Jittered reconnection on clients: clients must add random delay before reconnecting (see reconnection guide). Without jitter, every client reconnects at the same instant
Circuit breakers: if a server has rejected connections N times in the last minute, take it out of rotation entirely until it recovers

Design for graceful degradation from day one. A system that rejects 10% of connections under load keeps serving the other 90%. A system that tries to serve everyone falls over and serves nobody.

What to actually monitor

Most WebSocket monitoring dashboards track the wrong things. Total connection count is useful for capacity planning, but it will not warn you before an outage. Monitor these instead:

Connection rate (new connections/sec). The single most useful metric. A sudden spike means a reconnection storm. A gradual climb means your clients are churning. Either one will hit your CPU before it hits your memory.

TLS handshake duration (p50/p99, ms). When this starts climbing, your CPU is approaching saturation. This is an early warning signal that arrives minutes before connections start failing.

Message throughput per server (msgs/sec). Know your baseline. If throughput spikes, every connection on that server is affected.

CPU during bursts vs idle. Compare these explicitly.
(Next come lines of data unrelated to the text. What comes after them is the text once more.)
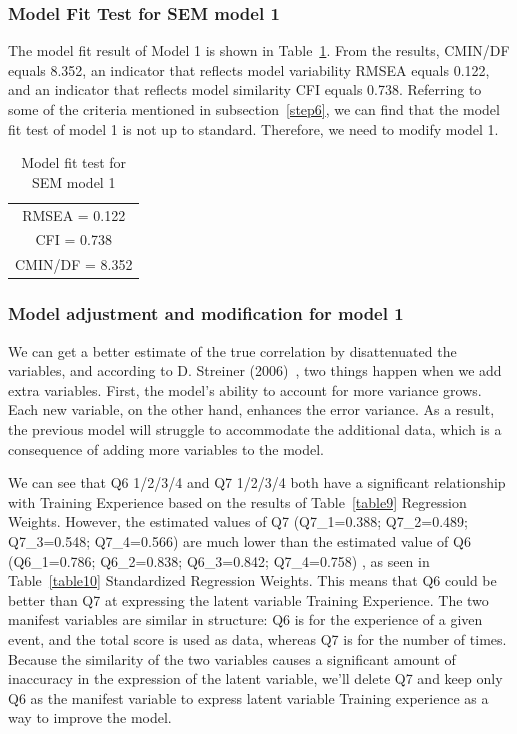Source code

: \subsubsection{Model Fit Test for SEM model 1}
The model fit result of Model 1 is shown in Table~\ref{table15}. From the results, CMIN/DF equals 8.352, an indicator that reflects model variability RMSEA equals 0.122, and an indicator that reflects model similarity CFI equals 0.738. Referring to some of the criteria mentioned in subsection~\ref{step6}, we can find that the model fit test of model 1 is not up to standard. Therefore, we need to modify model 1.

\begin{table}[h]
  \caption{Model fit test for SEM model 1}
  \label{table15}
  \centering 
  \begin{tabular}{|c|}
  \hline
  RMSEA = 0.122 \\
  CFI = 0.738 \\
  CMIN/DF = 8.352 \\
  \hline
  \end{tabular}
\end{table}

\subsubsection{Model adjustment and modification for model 1 }

We can get a better estimate of the true correlation by disattenuated the variables, and according to D. Streiner (2006)~\cite{Streiner2006BuildingAB}, two things happen when we add extra variables. First, the model's ability to account for more variance grows. Each new variable, on the other hand, enhances the error variance. As a result, the previous model will struggle to accommodate the additional data, which is a consequence of adding more variables to the model. 

We can see that Q6 1/2/3/4 and Q7 1/2/3/4 both have a significant relationship with Training Experience based on the results of Table~\ref{table9} Regression Weights. However, the estimated values of Q7 (Q7\_1=0.388; Q7\_2=0.489; Q7\_3=0.548; Q7\_4=0.566) are much lower than the estimated value of Q6 (Q6\_1=0.786; Q6\_2=0.838; Q6\_3=0.842; Q7\_4=0.758) , as seen in Table~\ref{table10} Standardized Regression Weights. This means that Q6 could be better than Q7 at expressing the latent variable Training Experience. The two manifest variables are similar in structure: Q6 is for the experience of a given event, and the total score is used as data, whereas Q7 is for the number of times. Because the similarity of the two variables causes a significant amount of inaccuracy in the expression of the latent variable, we'll delete Q7 and keep only Q6 as the manifest variable to express latent variable Training experience as a way to improve the model.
If your CPU usage is 10% idle and 95% during a reconnection event, your headroom is razor thin.

File descriptor usage as percentage of limit. Not the raw count — the percentage. Alert at 70-80% of your tested capacity, not your theoretical maximum.

Frequently Asked Questions

How many WebSocket connections can one server handle?

A properly tuned Linux server holds 500,000+ idle WebSocket connections. But idle connections are the easy part. The real limits are connection churn (TCP/TLS handshake cost), message throughput per connection, and burst handling. 10,000 active connections with 100 messages per second each is far harder than 500,000 idle ones. The bottleneck shifts from memory to CPU as connections become active.

What is the browser WebSocket connection limit?

Browsers limit WebSocket connections to roughly 6 per domain. Chrome allows about 6 per origin and 255 globally. Firefox behaves similarly. This limit prevents a single site from exhausting system resources. The solution is multiplexing: send multiple logical channels over a single WebSocket connection rather than opening separate connections for each channel.

What is the thundering herd problem with WebSockets?

When a server restarts or a network blip occurs, all connected clients disconnect simultaneously. If they all reconnect at once, the TLS handshake and WebSocket upgrade overhead can overwhelm the server before a single message is exchanged. The fix is jittered reconnection on the client side combined with server-side connection rate limiting. See the reconnection guide for implementation patterns.

What actually limits WebSocket performance in production?

Connection churn, not connection count. Each new connection requires a TCP handshake, TLS negotiation, and HTTP upgrade. At scale, thousands of connections per minute opening and closing consumes far more CPU than holding hundreds of thousands of idle connections. Monitor your connections-per-second rate, not your total connection count.

How do I increase WebSocket connection limits on Linux?

Increase file descriptors (ulimit -n or LimitNOFILE to 1048576), raise net.core.somaxconn to 65535, increase tcp_max_syn_backlog, and expand the ephemeral port range. But these settings only address idle capacity. For production scaling, focus on connection rate limiting, TLS termination offloading (let your load balancer handle TLS), and horizontal scaling across multiple servers.